▶ What you should do: Your reply should be the entries, output word for word, with each picture omitted.

(Stored data entries)
========================================================================

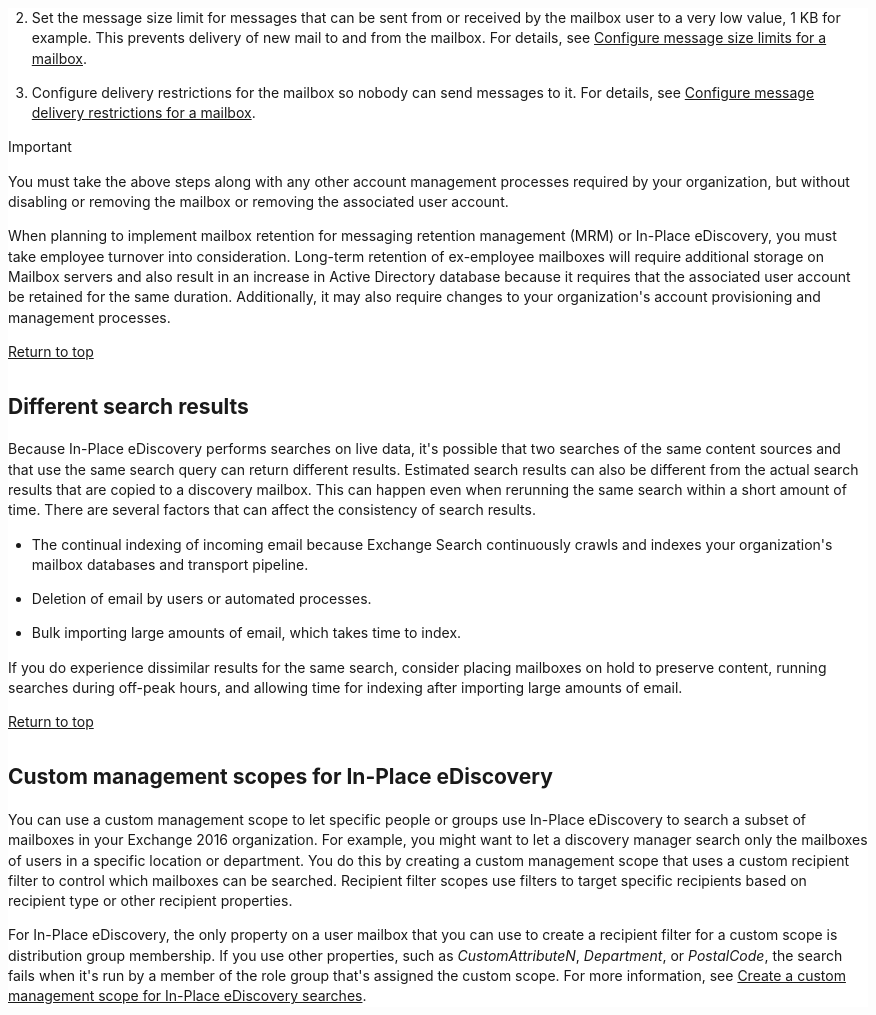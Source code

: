 2. Set the message size limit for messages that can be sent from or received by the mailbox user to a very low value, 1 KB for example. This prevents delivery of new mail to and from the mailbox. For details, see [Configure message size limits for a mailbox](../../recipients/user-mailboxes/message-size-limits.md).
    
3. Configure delivery restrictions for the mailbox so nobody can send messages to it. For details, see [Configure message delivery restrictions for a mailbox](../../recipients/user-mailboxes/message-delivery-restrictions.md).
    
> [!IMPORTANT]
> You must take the above steps along with any other account management processes required by your organization, but without disabling or removing the mailbox or removing the associated user account. 
  
When planning to implement mailbox retention for messaging retention management (MRM) or In-Place eDiscovery, you must take employee turnover into consideration. Long-term retention of ex-employee mailboxes will require additional storage on Mailbox servers and also result in an increase in Active Directory database because it requires that the associated user account be retained for the same duration. Additionally, it may also require changes to your organization's account provisioning and management processes.
  
[Return to top](#Introduction.md)
  
## Different search results
<a name="differentresults"> </a>

Because In-Place eDiscovery performs searches on live data, it's possible that two searches of the same content sources and that use the same search query can return different results. Estimated search results can also be different from the actual search results that are copied to a discovery mailbox. This can happen even when rerunning the same search within a short amount of time. There are several factors that can affect the consistency of search results.
  
- The continual indexing of incoming email because Exchange Search continuously crawls and indexes your organization's mailbox databases and transport pipeline.
    
- Deletion of email by users or automated processes.
    
- Bulk importing large amounts of email, which takes time to index.
    
If you do experience dissimilar results for the same search, consider placing mailboxes on hold to preserve content, running searches during off-peak hours, and allowing time for indexing after importing large amounts of email.
  
[Return to top](#Introduction.md)
  
## Custom management scopes for In-Place eDiscovery
<a name="customscopes"> </a>

You can use a custom management scope to let specific people or groups use In-Place eDiscovery to search a subset of mailboxes in your Exchange 2016 organization. For example, you might want to let a discovery manager search only the mailboxes of users in a specific location or department. You do this by creating a custom management scope that uses a custom recipient filter to control which mailboxes can be searched. Recipient filter scopes use filters to target specific recipients based on recipient type or other recipient properties.
  
For In-Place eDiscovery, the only property on a user mailbox that you can use to create a recipient filter for a custom scope is distribution group membership. If you use other properties, such as  _CustomAttributeN_,  _Department_, or  _PostalCode_, the search fails when it's run by a member of the role group that's assigned the custom scope. For more information, see [Create a custom management scope for In-Place eDiscovery searches](http://technet.microsoft.com/library/1543aefe-3709-402c-b9cd-c11fe898aad1.aspx).
  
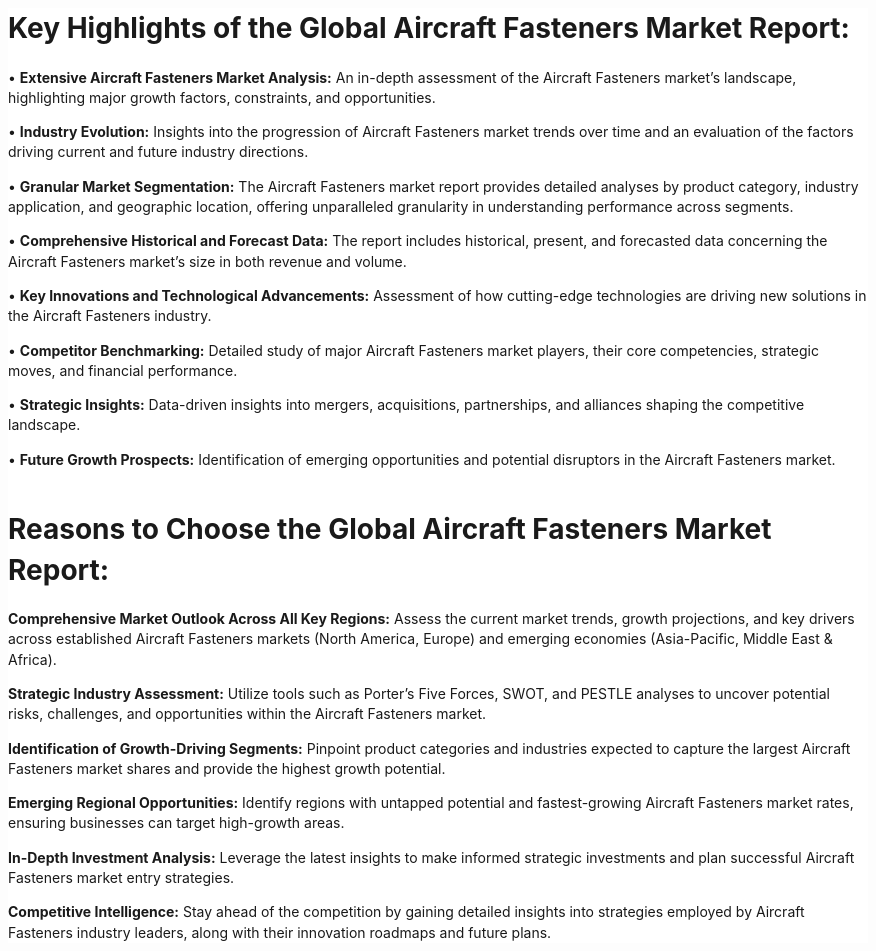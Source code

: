 # <strong>Key Highlights of the Global Aircraft Fasteners Market Report:</strong>

• <strong>Extensive Aircraft Fasteners Market Analysis:</strong> An in-depth assessment of the Aircraft Fasteners market’s landscape, highlighting major growth factors, constraints, and opportunities.

• <strong>Industry Evolution:</strong> Insights into the progression of Aircraft Fasteners market trends over time and an evaluation of the factors driving current and future industry directions.

• <strong>Granular Market Segmentation:</strong> The Aircraft Fasteners market report provides detailed analyses by product category, industry application, and geographic location, offering unparalleled granularity in understanding performance across segments.

• <strong>Comprehensive Historical and Forecast Data:</strong> The report includes historical, present, and forecasted data concerning the Aircraft Fasteners market’s size in both revenue and volume.

• <strong>Key Innovations and Technological Advancements:</strong> Assessment of how cutting-edge technologies are driving new solutions in the Aircraft Fasteners industry.

• <strong>Competitor Benchmarking:</strong> Detailed study of major Aircraft Fasteners market players, their core competencies, strategic moves, and financial performance.

• <strong>Strategic Insights:</strong> Data-driven insights into mergers, acquisitions, partnerships, and alliances shaping the competitive landscape.

• <strong>Future Growth Prospects:</strong> Identification of emerging opportunities and potential disruptors in the Aircraft Fasteners market.

# <strong>Reasons to Choose the Global Aircraft Fasteners Market Report:</strong>

<strong>Comprehensive Market Outlook Across All Key Regions:</strong>
Assess the current market trends, growth projections, and key drivers across established Aircraft Fasteners markets (North America, Europe) and emerging economies (Asia-Pacific, Middle East & Africa).

<strong>Strategic Industry Assessment:</strong>
Utilize tools such as Porter’s Five Forces, SWOT, and PESTLE analyses to uncover potential risks, challenges, and opportunities within the Aircraft Fasteners market.

<strong>Identification of Growth-Driving Segments:</strong>
Pinpoint product categories and industries expected to capture the largest Aircraft Fasteners market shares and provide the highest growth potential.

<strong>Emerging Regional Opportunities:</strong>
Identify regions with untapped potential and fastest-growing Aircraft Fasteners market rates, ensuring businesses can target high-growth areas.

<strong>In-Depth Investment Analysis:</strong>
Leverage the latest insights to make informed strategic investments and plan successful Aircraft Fasteners market entry strategies.

<strong>Competitive Intelligence:</strong>
Stay ahead of the competition by gaining detailed insights into strategies employed by Aircraft Fasteners industry leaders, along with their innovation roadmaps and future plans.
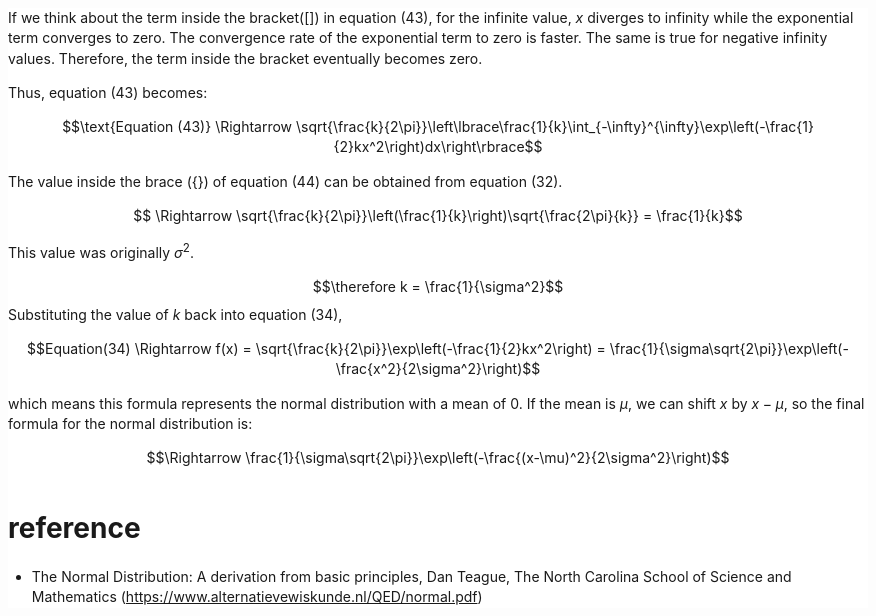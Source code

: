 [//]: # (The above is equation 43)

If we think about the term inside the bracket([]) in equation (43), for the infinite value, $x$ diverges to infinity while the exponential term converges to zero. The convergence rate of the exponential term to zero is faster. The same is true for negative infinity values. Therefore, the term inside the bracket eventually becomes zero.

Thus, equation (43) becomes:

$$\text{Equation (43)} \Rightarrow \sqrt{\frac{k}{2\pi}}\left\lbrace\frac{1}{k}\int_{-\infty}^{\infty}\exp\left(-\frac{1}{2}kx^2\right)dx\right\rbrace$$

[//]: # (The above is equation 44)

The value inside the brace ({}) of equation (44) can be obtained from equation (32).

$$ \Rightarrow \sqrt{\frac{k}{2\pi}}\left(\frac{1}{k}\right)\sqrt{\frac{2\pi}{k}} = \frac{1}{k}$$

This value was originally $\sigma^2$.

$$\therefore k = \frac{1}{\sigma^2}$$
Substituting the value of $k$ back into equation (34),

$$Equation(34) \Rightarrow f(x) = \sqrt{\frac{k}{2\pi}}\exp\left(-\frac{1}{2}kx^2\right) = \frac{1}{\sigma\sqrt{2\pi}}\exp\left(-\frac{x^2}{2\sigma^2}\right)$$

which means this formula represents the normal distribution with a mean of 0. If the mean is $\mu$, we can shift $x$ by $x-\mu$, so the final formula for the normal distribution is:

$$\Rightarrow  \frac{1}{\sigma\sqrt{2\pi}}\exp\left(-\frac{(x-\mu)^2}{2\sigma^2}\right)$$

# reference

* The Normal Distribution: A derivation from basic principles, Dan Teague, The North Carolina School of Science and Mathematics
(https://www.alternatievewiskunde.nl/QED/normal.pdf)

[^1]: For a detailed explanation of this process, refer to the Gaussian Integral episode at (https://angeloyeo.github.io/2020/01/17/Gaussian_Integral_en.html).

[//]: # (Above is equation 17)
[//]: # (Above is equation 18)
[//]: # (Above is equation 21)
[//]: # (This is Equation 22)
[//]: # (This is Equation 23)
[//]: # (This is Equation 30)
[//]: # (Equation 35)
[//]: # (Equation 36)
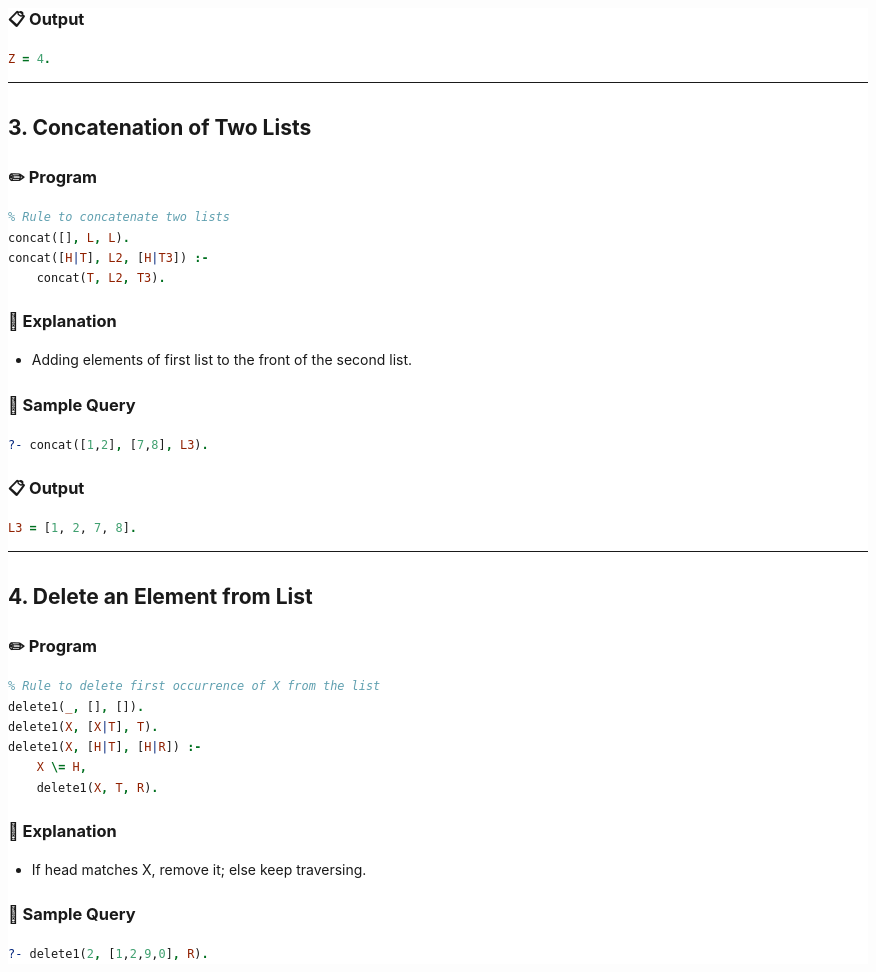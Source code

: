 ### 📋 Output
```prolog
Z = 4.
```

---

## **3. Concatenation of Two Lists**

### ✏️ Program
```prolog
% Rule to concatenate two lists
concat([], L, L).
concat([H|T], L2, [H|T3]) :-
    concat(T, L2, T3).
```

### 🧠 Explanation
- Adding elements of first list to the front of the second list.

### 🔎 Sample Query
```prolog
?- concat([1,2], [7,8], L3).
```

### 📋 Output
```prolog
L3 = [1, 2, 7, 8].
```

---

## **4. Delete an Element from List**

### ✏️ Program
```prolog
% Rule to delete first occurrence of X from the list
delete1(_, [], []).
delete1(X, [X|T], T).
delete1(X, [H|T], [H|R]) :-
    X \= H,
    delete1(X, T, R).
```

### 🧠 Explanation
- If head matches X, remove it; else keep traversing.

### 🔎 Sample Query
```prolog
?- delete1(2, [1,2,9,0], R).
```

========================================================================

▶ Result of the exercise:
Source code

: 2. Set the message size limit for messages that can be sent from or received by the mailbox user to a very low value, 1 KB for example. This prevents delivery of new mail to and from the mailbox. For details, see [Configure message size limits for a mailbox](../../recipients/user-mailboxes/message-size-limits.md).
    
3. Configure delivery restrictions for the mailbox so nobody can send messages to it. For details, see [Configure message delivery restrictions for a mailbox](../../recipients/user-mailboxes/message-delivery-restrictions.md).
    
> [!IMPORTANT]
> You must take the above steps along with any other account management processes required by your organization, but without disabling or removing the mailbox or removing the associated user account. 
  
When planning to implement mailbox retention for messaging retention management (MRM) or In-Place eDiscovery, you must take employee turnover into consideration. Long-term retention of ex-employee mailboxes will require additional storage on Mailbox servers and also result in an increase in Active Directory database because it requires that the associated user account be retained for the same duration. Additionally, it may also require changes to your organization's account provisioning and management processes.
  
[Return to top](#Introduction.md)
  
## Different search results
<a name="differentresults"> </a>

Because In-Place eDiscovery performs searches on live data, it's possible that two searches of the same content sources and that use the same search query can return different results. Estimated search results can also be different from the actual search results that are copied to a discovery mailbox. This can happen even when rerunning the same search within a short amount of time. There are several factors that can affect the consistency of search results.
  
- The continual indexing of incoming email because Exchange Search continuously crawls and indexes your organization's mailbox databases and transport pipeline.
    
- Deletion of email by users or automated processes.
    
- Bulk importing large amounts of email, which takes time to index.
    
If you do experience dissimilar results for the same search, consider placing mailboxes on hold to preserve content, running searches during off-peak hours, and allowing time for indexing after importing large amounts of email.
  
[Return to top](#Introduction.md)
  
## Custom management scopes for In-Place eDiscovery
<a name="customscopes"> </a>

You can use a custom management scope to let specific people or groups use In-Place eDiscovery to search a subset of mailboxes in your Exchange 2016 organization. For example, you might want to let a discovery manager search only the mailboxes of users in a specific location or department. You do this by creating a custom management scope that uses a custom recipient filter to control which mailboxes can be searched. Recipient filter scopes use filters to target specific recipients based on recipient type or other recipient properties.
  
For In-Place eDiscovery, the only property on a user mailbox that you can use to create a recipient filter for a custom scope is distribution group membership. If you use other properties, such as  _CustomAttributeN_,  _Department_, or  _PostalCode_, the search fails when it's run by a member of the role group that's assigned the custom scope. For more information, see [Create a custom management scope for In-Place eDiscovery searches](http://technet.microsoft.com/library/1543aefe-3709-402c-b9cd-c11fe898aad1.aspx).
  
Source code

: # <strong>Key Highlights of the Global Aircraft Fasteners Market Report:</strong>

• <strong>Extensive Aircraft Fasteners Market Analysis:</strong> An in-depth assessment of the Aircraft Fasteners market’s landscape, highlighting major growth factors, constraints, and opportunities.

• <strong>Industry Evolution:</strong> Insights into the progression of Aircraft Fasteners market trends over time and an evaluation of the factors driving current and future industry directions.

• <strong>Granular Market Segmentation:</strong> The Aircraft Fasteners market report provides detailed analyses by product category, industry application, and geographic location, offering unparalleled granularity in understanding performance across segments.

• <strong>Comprehensive Historical and Forecast Data:</strong> The report includes historical, present, and forecasted data concerning the Aircraft Fasteners market’s size in both revenue and volume.

• <strong>Key Innovations and Technological Advancements:</strong> Assessment of how cutting-edge technologies are driving new solutions in the Aircraft Fasteners industry.

• <strong>Competitor Benchmarking:</strong> Detailed study of major Aircraft Fasteners market players, their core competencies, strategic moves, and financial performance.

• <strong>Strategic Insights:</strong> Data-driven insights into mergers, acquisitions, partnerships, and alliances shaping the competitive landscape.

• <strong>Future Growth Prospects:</strong> Identification of emerging opportunities and potential disruptors in the Aircraft Fasteners market.

# <strong>Reasons to Choose the Global Aircraft Fasteners Market Report:</strong>

<strong>Comprehensive Market Outlook Across All Key Regions:</strong>
Assess the current market trends, growth projections, and key drivers across established Aircraft Fasteners markets (North America, Europe) and emerging economies (Asia-Pacific, Middle East & Africa).

<strong>Strategic Industry Assessment:</strong>
Utilize tools such as Porter’s Five Forces, SWOT, and PESTLE analyses to uncover potential risks, challenges, and opportunities within the Aircraft Fasteners market.

<strong>Identification of Growth-Driving Segments:</strong>
Pinpoint product categories and industries expected to capture the largest Aircraft Fasteners market shares and provide the highest growth potential.

<strong>Emerging Regional Opportunities:</strong>
Identify regions with untapped potential and fastest-growing Aircraft Fasteners market rates, ensuring businesses can target high-growth areas.

<strong>In-Depth Investment Analysis:</strong>
Leverage the latest insights to make informed strategic investments and plan successful Aircraft Fasteners market entry strategies.

<strong>Competitive Intelligence:</strong>
Stay ahead of the competition by gaining detailed insights into strategies employed by Aircraft Fasteners industry leaders, along with their innovation roadmaps and future plans.
Source code

: [//]: # (The above is equation 43)

If we think about the term inside the bracket([]) in equation (43), for the infinite value, $x$ diverges to infinity while the exponential term converges to zero. The convergence rate of the exponential term to zero is faster. The same is true for negative infinity values. Therefore, the term inside the bracket eventually becomes zero.

Thus, equation (43) becomes:

$$\text{Equation (43)} \Rightarrow \sqrt{\frac{k}{2\pi}}\left\lbrace\frac{1}{k}\int_{-\infty}^{\infty}\exp\left(-\frac{1}{2}kx^2\right)dx\right\rbrace$$

[//]: # (The above is equation 44)

The value inside the brace ({}) of equation (44) can be obtained from equation (32).

$$ \Rightarrow \sqrt{\frac{k}{2\pi}}\left(\frac{1}{k}\right)\sqrt{\frac{2\pi}{k}} = \frac{1}{k}$$

This value was originally $\sigma^2$.

$$\therefore k = \frac{1}{\sigma^2}$$
Substituting the value of $k$ back into equation (34),

$$Equation(34) \Rightarrow f(x) = \sqrt{\frac{k}{2\pi}}\exp\left(-\frac{1}{2}kx^2\right) = \frac{1}{\sigma\sqrt{2\pi}}\exp\left(-\frac{x^2}{2\sigma^2}\right)$$

which means this formula represents the normal distribution with a mean of 0. If the mean is $\mu$, we can shift $x$ by $x-\mu$, so the final formula for the normal distribution is:

$$\Rightarrow  \frac{1}{\sigma\sqrt{2\pi}}\exp\left(-\frac{(x-\mu)^2}{2\sigma^2}\right)$$

# reference

* The Normal Distribution: A derivation from basic principles, Dan Teague, The North Carolina School of Science and Mathematics
(https://www.alternatievewiskunde.nl/QED/normal.pdf)

[^1]: For a detailed explanation of this process, refer to the Gaussian Integral episode at (https://angeloyeo.github.io/2020/01/17/Gaussian_Integral_en.html).

[//]: # (Above is equation 17)
[//]: # (Above is equation 18)
[//]: # (Above is equation 21)
[//]: # (This is Equation 22)
[//]: # (This is Equation 23)
[//]: # (This is Equation 30)
[//]: # (Equation 35)
[//]: # (Equation 36)
Source code

: ### 📋 Output
```prolog
Z = 4.
```

---

## **3. Concatenation of Two Lists**

### ✏️ Program
```prolog
% Rule to concatenate two lists
concat([], L, L).
concat([H|T], L2, [H|T3]) :-
    concat(T, L2, T3).
```

### 🧠 Explanation
- Adding elements of first list to the front of the second list.

### 🔎 Sample Query
```prolog
?- concat([1,2], [7,8], L3).
```

### 📋 Output
```prolog
L3 = [1, 2, 7, 8].
```

---

## **4. Delete an Element from List**

### ✏️ Program
```prolog
% Rule to delete first occurrence of X from the list
delete1(_, [], []).
delete1(X, [X|T], T).
delete1(X, [H|T], [H|R]) :-
    X \= H,
    delete1(X, T, R).
```

### 🧠 Explanation
- If head matches X, remove it; else keep traversing.

### 🔎 Sample Query
```prolog
?- delete1(2, [1,2,9,0], R).
```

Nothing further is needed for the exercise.